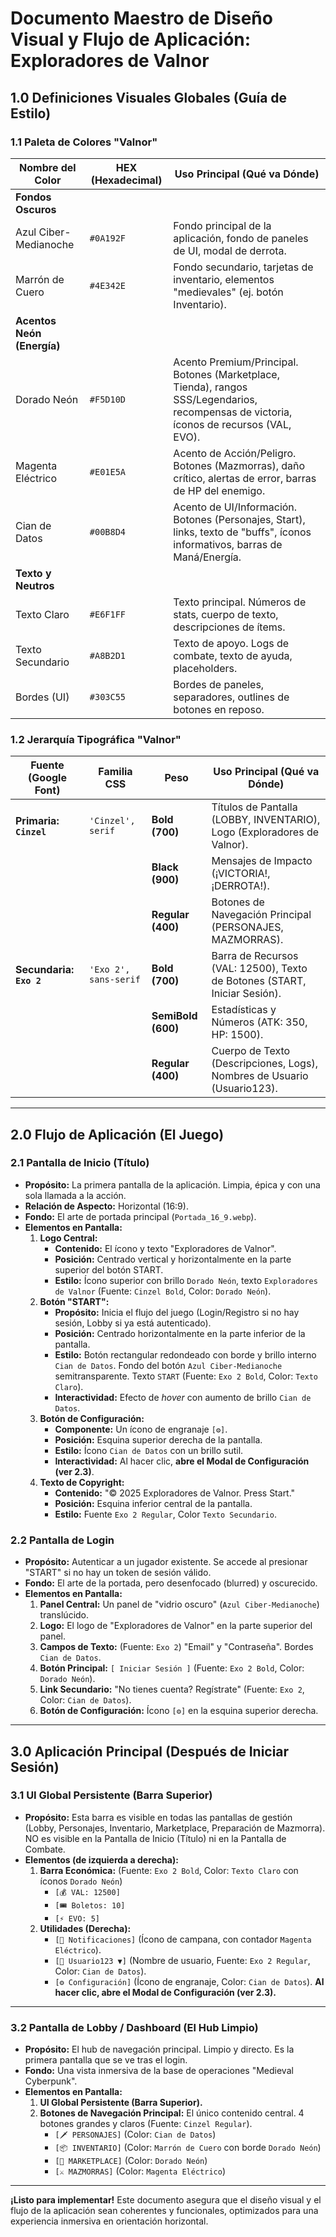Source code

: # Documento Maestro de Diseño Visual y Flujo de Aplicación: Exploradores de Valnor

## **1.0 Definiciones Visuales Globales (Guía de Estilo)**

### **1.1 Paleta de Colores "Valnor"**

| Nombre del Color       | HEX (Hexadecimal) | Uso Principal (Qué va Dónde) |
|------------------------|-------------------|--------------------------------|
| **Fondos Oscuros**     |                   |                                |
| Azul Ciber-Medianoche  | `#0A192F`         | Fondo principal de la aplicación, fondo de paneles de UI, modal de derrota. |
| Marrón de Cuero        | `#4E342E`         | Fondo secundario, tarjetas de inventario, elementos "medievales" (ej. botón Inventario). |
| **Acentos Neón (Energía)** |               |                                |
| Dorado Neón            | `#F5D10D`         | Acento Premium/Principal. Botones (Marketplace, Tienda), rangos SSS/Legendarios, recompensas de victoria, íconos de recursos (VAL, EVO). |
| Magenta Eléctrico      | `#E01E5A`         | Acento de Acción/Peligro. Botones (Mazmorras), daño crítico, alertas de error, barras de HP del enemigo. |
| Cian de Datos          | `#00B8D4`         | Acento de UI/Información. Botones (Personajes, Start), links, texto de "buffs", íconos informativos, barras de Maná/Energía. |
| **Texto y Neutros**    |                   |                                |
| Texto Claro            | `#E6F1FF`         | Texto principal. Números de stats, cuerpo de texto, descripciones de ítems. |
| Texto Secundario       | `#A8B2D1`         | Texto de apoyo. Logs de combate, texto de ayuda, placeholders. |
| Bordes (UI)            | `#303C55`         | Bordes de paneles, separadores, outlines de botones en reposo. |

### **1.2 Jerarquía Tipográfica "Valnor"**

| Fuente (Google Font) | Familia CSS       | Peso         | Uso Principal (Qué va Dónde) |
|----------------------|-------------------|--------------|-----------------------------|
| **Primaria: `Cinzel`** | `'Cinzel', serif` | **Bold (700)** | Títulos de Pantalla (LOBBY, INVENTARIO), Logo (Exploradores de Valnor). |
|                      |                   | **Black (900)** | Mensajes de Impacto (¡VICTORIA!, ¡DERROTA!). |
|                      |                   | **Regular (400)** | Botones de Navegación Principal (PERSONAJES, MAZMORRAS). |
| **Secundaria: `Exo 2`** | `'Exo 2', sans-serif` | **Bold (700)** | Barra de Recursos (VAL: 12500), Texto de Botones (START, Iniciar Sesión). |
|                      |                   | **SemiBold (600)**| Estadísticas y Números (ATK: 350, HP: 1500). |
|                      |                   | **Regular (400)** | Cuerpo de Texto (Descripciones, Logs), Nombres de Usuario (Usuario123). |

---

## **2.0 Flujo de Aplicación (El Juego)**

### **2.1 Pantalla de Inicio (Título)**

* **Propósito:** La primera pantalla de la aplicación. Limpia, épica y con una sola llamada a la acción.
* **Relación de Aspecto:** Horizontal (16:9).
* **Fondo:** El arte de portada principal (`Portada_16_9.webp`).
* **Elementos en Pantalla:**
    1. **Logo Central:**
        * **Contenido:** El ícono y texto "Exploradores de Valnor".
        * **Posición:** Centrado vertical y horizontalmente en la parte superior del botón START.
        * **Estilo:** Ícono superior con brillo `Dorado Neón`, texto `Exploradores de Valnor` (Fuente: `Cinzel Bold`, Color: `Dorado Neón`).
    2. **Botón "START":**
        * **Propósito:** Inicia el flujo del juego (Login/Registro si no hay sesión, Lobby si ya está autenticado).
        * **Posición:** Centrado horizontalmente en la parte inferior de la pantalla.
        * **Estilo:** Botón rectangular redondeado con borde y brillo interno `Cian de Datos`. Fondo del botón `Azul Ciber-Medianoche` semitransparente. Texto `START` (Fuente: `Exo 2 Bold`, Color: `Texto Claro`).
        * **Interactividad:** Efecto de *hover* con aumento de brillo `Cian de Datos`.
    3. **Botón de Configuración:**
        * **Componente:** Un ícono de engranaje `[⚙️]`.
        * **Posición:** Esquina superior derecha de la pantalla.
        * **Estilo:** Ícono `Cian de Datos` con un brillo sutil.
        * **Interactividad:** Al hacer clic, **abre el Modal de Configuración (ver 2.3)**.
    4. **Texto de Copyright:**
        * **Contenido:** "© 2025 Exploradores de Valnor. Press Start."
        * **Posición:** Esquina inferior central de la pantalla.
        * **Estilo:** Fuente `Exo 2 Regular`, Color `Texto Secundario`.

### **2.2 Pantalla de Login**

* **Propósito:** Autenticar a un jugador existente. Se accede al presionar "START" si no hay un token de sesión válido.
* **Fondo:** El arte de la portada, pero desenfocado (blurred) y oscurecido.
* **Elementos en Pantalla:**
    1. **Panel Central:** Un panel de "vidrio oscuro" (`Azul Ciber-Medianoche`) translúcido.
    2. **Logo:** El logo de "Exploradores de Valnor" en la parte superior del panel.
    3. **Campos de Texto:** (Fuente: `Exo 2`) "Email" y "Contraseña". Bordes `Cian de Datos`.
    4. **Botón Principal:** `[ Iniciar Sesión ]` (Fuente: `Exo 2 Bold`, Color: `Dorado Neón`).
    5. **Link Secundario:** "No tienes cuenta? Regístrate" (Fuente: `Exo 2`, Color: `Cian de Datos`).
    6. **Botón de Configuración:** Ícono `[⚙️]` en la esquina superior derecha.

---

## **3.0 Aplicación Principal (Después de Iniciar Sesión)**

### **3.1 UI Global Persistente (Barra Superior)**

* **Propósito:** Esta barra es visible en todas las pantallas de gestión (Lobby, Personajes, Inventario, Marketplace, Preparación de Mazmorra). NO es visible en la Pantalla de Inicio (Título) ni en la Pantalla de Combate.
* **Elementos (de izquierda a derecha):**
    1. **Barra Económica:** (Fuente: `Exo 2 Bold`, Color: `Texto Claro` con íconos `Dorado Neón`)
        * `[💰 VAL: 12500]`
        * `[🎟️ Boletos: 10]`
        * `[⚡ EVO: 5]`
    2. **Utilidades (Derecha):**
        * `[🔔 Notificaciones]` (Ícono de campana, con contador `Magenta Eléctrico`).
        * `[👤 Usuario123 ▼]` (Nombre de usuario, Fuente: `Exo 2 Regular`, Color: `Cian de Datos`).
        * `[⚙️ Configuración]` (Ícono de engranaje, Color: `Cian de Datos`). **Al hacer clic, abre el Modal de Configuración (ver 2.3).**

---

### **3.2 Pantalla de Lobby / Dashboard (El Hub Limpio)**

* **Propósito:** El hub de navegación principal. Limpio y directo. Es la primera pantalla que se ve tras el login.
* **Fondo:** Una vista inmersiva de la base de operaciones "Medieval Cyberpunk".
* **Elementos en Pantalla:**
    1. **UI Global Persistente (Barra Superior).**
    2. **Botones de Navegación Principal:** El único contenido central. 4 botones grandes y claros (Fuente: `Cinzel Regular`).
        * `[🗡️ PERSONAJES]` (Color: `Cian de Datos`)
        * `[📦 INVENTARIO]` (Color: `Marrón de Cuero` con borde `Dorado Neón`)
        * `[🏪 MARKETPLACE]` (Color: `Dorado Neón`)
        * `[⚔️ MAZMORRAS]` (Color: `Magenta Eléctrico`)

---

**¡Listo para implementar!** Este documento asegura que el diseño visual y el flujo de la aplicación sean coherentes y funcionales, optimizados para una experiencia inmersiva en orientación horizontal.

○ ○ ○ ○ ○ ○ ○

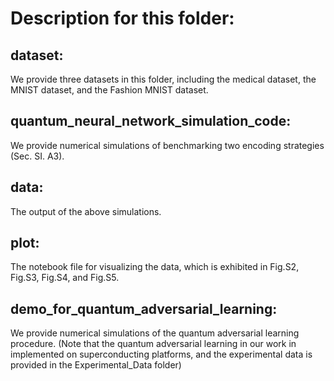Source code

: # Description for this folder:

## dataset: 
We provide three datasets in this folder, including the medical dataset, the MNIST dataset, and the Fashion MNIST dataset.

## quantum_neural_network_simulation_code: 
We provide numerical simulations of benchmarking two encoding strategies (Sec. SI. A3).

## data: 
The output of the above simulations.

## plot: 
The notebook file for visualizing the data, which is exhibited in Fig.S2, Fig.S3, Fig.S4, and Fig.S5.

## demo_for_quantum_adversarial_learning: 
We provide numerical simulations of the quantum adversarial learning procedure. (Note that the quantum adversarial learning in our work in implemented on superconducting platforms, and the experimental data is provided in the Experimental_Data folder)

○ ○ ○ ○ ○ ○ ○

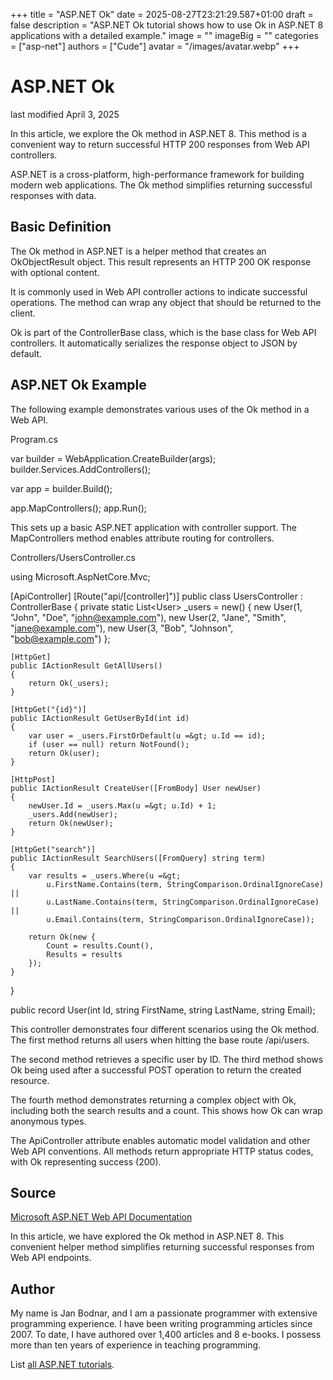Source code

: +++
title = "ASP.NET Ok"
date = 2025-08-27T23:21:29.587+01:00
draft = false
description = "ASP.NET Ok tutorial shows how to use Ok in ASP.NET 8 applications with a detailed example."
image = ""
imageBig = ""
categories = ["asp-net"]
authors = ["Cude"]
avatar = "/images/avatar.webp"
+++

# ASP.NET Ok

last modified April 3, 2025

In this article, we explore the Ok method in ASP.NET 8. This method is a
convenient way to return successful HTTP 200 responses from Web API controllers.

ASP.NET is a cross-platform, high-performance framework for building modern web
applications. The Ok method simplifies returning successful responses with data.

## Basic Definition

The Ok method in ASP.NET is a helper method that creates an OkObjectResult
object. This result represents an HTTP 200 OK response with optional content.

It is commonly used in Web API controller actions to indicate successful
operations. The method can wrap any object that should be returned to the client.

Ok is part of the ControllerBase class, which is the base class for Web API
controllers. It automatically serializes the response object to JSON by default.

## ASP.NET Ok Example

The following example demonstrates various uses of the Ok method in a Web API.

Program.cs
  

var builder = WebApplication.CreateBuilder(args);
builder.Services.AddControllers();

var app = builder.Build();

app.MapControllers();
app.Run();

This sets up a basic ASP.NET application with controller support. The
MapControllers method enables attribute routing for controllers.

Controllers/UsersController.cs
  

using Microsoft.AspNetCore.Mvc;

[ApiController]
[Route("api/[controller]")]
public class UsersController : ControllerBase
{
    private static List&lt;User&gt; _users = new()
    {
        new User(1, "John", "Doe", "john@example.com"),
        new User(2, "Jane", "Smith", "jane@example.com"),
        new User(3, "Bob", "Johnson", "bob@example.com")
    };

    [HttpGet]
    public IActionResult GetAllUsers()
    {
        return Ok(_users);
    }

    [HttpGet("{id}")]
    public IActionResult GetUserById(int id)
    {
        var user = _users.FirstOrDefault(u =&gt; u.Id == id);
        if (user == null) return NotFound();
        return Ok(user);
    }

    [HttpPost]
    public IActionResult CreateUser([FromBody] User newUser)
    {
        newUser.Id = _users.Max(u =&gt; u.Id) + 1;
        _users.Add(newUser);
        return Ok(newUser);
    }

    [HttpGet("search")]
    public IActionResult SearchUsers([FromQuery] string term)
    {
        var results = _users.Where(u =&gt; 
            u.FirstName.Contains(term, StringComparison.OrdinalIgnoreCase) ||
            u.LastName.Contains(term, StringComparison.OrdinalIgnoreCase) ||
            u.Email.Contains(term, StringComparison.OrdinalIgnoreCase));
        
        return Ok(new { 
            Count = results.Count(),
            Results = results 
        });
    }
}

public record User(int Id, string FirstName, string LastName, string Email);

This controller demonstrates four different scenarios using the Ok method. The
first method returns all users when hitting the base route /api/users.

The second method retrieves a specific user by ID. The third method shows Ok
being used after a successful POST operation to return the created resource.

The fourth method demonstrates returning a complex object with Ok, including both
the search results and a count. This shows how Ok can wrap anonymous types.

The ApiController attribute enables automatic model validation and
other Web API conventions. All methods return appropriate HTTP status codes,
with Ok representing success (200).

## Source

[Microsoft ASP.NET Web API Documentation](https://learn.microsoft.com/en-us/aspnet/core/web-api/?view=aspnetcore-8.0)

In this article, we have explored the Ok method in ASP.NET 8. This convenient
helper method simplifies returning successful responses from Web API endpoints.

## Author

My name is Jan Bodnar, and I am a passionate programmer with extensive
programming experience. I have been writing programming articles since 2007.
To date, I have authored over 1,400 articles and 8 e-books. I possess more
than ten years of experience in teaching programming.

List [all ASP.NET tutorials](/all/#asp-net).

○ ○ ○ ○ ○ ○ ○

DESCRIPTION OF THE TASK ▸ Please provide nothing but the number of lines in the records that hold the string "successful".

SOLUTION TO THE PROBLEM ▸ 5